Jury Finds Port Authority Discriminates Against Asian Police Officers

The Port Authority of New York and New Jersey is an agency created by agreement between the states of New York and New Jersey to develop transportation facilities in the New York metropolitan area. The Port Authority's 13 facilities are policed by the Port Authority's Public Safety Department.

The Department's promotional process requires officers to have served two years as an officer or detective as of the date of the promotional examination, meet certain attendance requirements, and pass an examination. Beginning in 1996, all officers who passed were equally eligible for promotion without regard to score.

Commanding officers of the various facilities were responsible for recommending eligible officers for promotion. Some commanding officers made the recommendations themselves, while others delegated full authority to the officers' direct supervisors. The Department had no set criteria or protocols for recommendation for promotion.

From 1996 to 2001, the next step in the promotion process was the so-called “Chief's Board,” at which chiefs and deputy chiefs would review the promotion folders of the officers recommended for promotion. The Chief's Board then decided which officers to recommend to the superintendent, who made the final decision. After 2001, a new superintendent disbanded the Chief's Board, and solicited recommendations for promotion from deputy chiefs, who in turn asked assistant chiefs to collect recommendations from the commanding officers of each facility.

Before 2001, no Asian-American officer had ever been promoted to sergeant. On January 31, 2001, the Asian Jade Society, on behalf of its members, filed a charge of discrimination with the EEOC. When the EEOC issued a “right to sue” letter, the Society brought a federal court lawsuit.
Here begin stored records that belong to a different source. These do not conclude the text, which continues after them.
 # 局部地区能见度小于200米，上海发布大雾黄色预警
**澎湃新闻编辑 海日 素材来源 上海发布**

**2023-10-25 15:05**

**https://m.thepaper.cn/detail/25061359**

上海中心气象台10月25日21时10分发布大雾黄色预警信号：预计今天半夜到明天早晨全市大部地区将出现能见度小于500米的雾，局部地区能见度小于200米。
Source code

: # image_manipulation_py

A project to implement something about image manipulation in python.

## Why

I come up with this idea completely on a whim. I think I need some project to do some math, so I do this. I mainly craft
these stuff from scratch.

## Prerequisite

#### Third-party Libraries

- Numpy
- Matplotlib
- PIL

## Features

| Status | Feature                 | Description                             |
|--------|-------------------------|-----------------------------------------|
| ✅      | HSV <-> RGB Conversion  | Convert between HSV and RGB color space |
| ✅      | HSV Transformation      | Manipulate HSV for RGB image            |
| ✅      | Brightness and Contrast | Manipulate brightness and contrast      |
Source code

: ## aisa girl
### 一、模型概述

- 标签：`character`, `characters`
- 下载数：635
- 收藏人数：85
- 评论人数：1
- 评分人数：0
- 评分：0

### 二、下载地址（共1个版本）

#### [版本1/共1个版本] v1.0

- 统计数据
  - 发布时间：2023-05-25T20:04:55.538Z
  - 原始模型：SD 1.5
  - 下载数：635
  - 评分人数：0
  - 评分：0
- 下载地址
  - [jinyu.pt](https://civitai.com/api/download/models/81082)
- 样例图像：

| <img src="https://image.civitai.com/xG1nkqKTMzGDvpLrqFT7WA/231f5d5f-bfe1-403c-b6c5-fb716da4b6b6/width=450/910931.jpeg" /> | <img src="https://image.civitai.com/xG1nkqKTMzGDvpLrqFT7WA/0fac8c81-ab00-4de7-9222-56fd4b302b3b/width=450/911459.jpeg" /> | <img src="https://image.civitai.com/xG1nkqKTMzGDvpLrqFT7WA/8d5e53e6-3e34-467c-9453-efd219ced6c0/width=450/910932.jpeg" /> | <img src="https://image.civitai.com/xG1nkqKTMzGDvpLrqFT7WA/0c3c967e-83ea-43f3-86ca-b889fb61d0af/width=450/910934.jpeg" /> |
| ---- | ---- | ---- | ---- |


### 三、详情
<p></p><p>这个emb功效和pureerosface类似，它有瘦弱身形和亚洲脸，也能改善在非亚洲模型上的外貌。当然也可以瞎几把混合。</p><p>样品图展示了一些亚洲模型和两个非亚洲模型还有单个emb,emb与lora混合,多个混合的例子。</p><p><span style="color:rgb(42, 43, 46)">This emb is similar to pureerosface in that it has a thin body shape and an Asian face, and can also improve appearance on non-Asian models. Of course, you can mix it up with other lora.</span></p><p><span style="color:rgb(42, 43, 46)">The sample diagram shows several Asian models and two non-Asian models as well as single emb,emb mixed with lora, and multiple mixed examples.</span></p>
After a trial, a jury found that the Department's promotion practices had a disparate impact upon Asian-American police officers. The jury also found that the Port Authority had a pattern or practice of intentional discrimination against Asian-American police officers, and that certain specific Asian-American officers had been discriminated against as part of this pattern or practice. In addition, the jury found that the Port Authority's decision not to promote those officers was motivated by their ethnicity.

The Port Authority requested that the judge overturn the jury's verdict or, in the alternative, order a new trial. The Court rejected both requests.

The main thrust of the Port Authority's argument was that the statistical evidence presented by the Society's expert, Dr. Cavanaugh, was insufficient to support the jury's findings of discrimination. The Port Authority's point was a technical one – that only a level of “statistical significance at the 5% level” is generally sufficient to warrant an inference of discrimination.

The Court disagreed, finding that “where statistics are based on a relatively small number of occurrences, the presence or absence of statistical significance is not a reliable indicator of disparate impact. In such an instance, other indicia raising an inference of discrimination must be examined. Dr. Cavanaugh determined that between 1996 and 2001, there was approximately a 13% likelihood that the examination results were due to chance as opposed to intentional discrimination, given the fact that no Asian-American officers out of 12 candidates were promoted as opposed to 36 of 259 Caucasian candidates. On cross examination, Dr. Cavanaugh stated that although his results were not significant at the 5% level, he believed the small sample size made it impossible to provide statistical evidence at the 5% level even with perfect discrimination.

“Each plaintiff testified about his qualifications, service record, awards, commendations, and achievements, and the Port Authority had an opportunity to cross-examine each plaintiff. The plaintiffs presented evidence that the Port Authority's promotion process lacked clear standards and guidelines, and that non-Asian-American officers who may have been less qualified were promoted, sometimes even after one of the plaintiffs had been recommended for promotion by the Chief's Board. The jury deliberated for several days and made a number of requests to review the evidence presented at trial. The jury verdict reflects careful attention to whether each plaintiff had proven his individual case. Ultimately, I cannot conclude that the verdict could only have been a result of sheer surmise and conjecture or that the evidence was so overwhelmingly in favor of the Port Authority that a reasonable and fair-minded jury could not have returned its verdict.”

Port Authority Police Asian Jade Soc. of New York & New Jersey, Inc. v. Port Authority of New York and New Jersey, 2010 WL 132349 (S.D. N.Y. 2010).